Please reproduce the data in full, exactly as it stands.

---------- Data excerpts ----------

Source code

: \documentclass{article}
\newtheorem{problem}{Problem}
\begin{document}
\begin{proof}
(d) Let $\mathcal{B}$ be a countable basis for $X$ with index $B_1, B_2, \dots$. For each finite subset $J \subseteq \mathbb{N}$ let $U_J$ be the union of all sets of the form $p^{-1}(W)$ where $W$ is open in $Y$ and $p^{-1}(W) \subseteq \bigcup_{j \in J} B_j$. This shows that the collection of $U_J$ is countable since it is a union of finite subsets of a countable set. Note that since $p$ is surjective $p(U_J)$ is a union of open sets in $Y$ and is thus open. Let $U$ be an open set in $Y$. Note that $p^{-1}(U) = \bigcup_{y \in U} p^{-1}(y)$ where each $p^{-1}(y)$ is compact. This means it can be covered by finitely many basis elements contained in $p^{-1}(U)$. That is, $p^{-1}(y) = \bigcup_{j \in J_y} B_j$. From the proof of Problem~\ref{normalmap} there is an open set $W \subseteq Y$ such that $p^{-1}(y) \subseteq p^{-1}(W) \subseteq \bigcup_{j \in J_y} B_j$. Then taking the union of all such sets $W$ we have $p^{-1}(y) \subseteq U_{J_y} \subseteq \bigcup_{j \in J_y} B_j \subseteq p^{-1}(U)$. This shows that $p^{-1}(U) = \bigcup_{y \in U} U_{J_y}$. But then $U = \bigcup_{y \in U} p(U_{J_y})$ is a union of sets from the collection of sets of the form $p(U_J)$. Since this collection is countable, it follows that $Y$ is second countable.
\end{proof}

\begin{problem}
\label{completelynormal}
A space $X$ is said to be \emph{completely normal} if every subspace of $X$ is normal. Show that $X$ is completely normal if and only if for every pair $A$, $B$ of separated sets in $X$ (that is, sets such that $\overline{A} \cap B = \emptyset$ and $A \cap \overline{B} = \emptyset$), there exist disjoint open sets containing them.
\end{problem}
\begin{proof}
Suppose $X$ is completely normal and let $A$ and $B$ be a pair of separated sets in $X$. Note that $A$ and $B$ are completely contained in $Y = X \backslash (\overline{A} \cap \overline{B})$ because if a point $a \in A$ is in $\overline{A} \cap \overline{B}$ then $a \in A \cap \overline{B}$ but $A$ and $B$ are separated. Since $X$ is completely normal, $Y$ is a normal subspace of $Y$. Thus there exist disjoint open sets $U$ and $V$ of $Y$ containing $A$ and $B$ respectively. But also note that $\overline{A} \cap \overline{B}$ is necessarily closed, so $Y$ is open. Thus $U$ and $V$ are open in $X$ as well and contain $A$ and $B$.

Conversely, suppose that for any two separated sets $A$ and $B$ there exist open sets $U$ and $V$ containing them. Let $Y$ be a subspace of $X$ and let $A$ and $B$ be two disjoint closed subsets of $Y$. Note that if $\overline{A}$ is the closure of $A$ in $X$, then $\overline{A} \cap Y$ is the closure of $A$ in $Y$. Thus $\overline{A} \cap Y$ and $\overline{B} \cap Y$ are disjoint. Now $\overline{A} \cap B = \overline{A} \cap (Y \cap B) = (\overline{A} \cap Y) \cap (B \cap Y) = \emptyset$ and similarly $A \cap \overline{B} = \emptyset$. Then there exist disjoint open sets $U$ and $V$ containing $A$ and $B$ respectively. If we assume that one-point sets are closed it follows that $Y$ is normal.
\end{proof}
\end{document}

----------

Result:
Source code

: \documentclass{article}
\newtheorem{problem}{Problem}
\begin{document}
\begin{proof}
(d) Let $\mathcal{B}$ be a countable basis for $X$ with index $B_1, B_2, \dots$. For each finite subset $J \subseteq \mathbb{N}$ let $U_J$ be the union of all sets of the form $p^{-1}(W)$ where $W$ is open in $Y$ and $p^{-1}(W) \subseteq \bigcup_{j \in J} B_j$. This shows that the collection of $U_J$ is countable since it is a union of finite subsets of a countable set. Note that since $p$ is surjective $p(U_J)$ is a union of open sets in $Y$ and is thus open. Let $U$ be an open set in $Y$. Note that $p^{-1}(U) = \bigcup_{y \in U} p^{-1}(y)$ where each $p^{-1}(y)$ is compact. This means it can be covered by finitely many basis elements contained in $p^{-1}(U)$. That is, $p^{-1}(y) = \bigcup_{j \in J_y} B_j$. From the proof of Problem~\ref{normalmap} there is an open set $W \subseteq Y$ such that $p^{-1}(y) \subseteq p^{-1}(W) \subseteq \bigcup_{j \in J_y} B_j$. Then taking the union of all such sets $W$ we have $p^{-1}(y) \subseteq U_{J_y} \subseteq \bigcup_{j \in J_y} B_j \subseteq p^{-1}(U)$. This shows that $p^{-1}(U) = \bigcup_{y \in U} U_{J_y}$. But then $U = \bigcup_{y \in U} p(U_{J_y})$ is a union of sets from the collection of sets of the form $p(U_J)$. Since this collection is countable, it follows that $Y$ is second countable.
\end{proof}

\begin{problem}
\label{completelynormal}
A space $X$ is said to be \emph{completely normal} if every subspace of $X$ is normal. Show that $X$ is completely normal if and only if for every pair $A$, $B$ of separated sets in $X$ (that is, sets such that $\overline{A} \cap B = \emptyset$ and $A \cap \overline{B} = \emptyset$), there exist disjoint open sets containing them.
\end{problem}
\begin{proof}
Suppose $X$ is completely normal and let $A$ and $B$ be a pair of separated sets in $X$. Note that $A$ and $B$ are completely contained in $Y = X \backslash (\overline{A} \cap \overline{B})$ because if a point $a \in A$ is in $\overline{A} \cap \overline{B}$ then $a \in A \cap \overline{B}$ but $A$ and $B$ are separated. Since $X$ is completely normal, $Y$ is a normal subspace of $Y$. Thus there exist disjoint open sets $U$ and $V$ of $Y$ containing $A$ and $B$ respectively. But also note that $\overline{A} \cap \overline{B}$ is necessarily closed, so $Y$ is open. Thus $U$ and $V$ are open in $X$ as well and contain $A$ and $B$.

Conversely, suppose that for any two separated sets $A$ and $B$ there exist open sets $U$ and $V$ containing them. Let $Y$ be a subspace of $X$ and let $A$ and $B$ be two disjoint closed subsets of $Y$. Note that if $\overline{A}$ is the closure of $A$ in $X$, then $\overline{A} \cap Y$ is the closure of $A$ in $Y$. Thus $\overline{A} \cap Y$ and $\overline{B} \cap Y$ are disjoint. Now $\overline{A} \cap B = \overline{A} \cap (Y \cap B) = (\overline{A} \cap Y) \cap (B \cap Y) = \emptyset$ and similarly $A \cap \overline{B} = \emptyset$. Then there exist disjoint open sets $U$ and $V$ containing $A$ and $B$ respectively. If we assume that one-point sets are closed it follows that $Y$ is normal.
\end{proof}
\end{document}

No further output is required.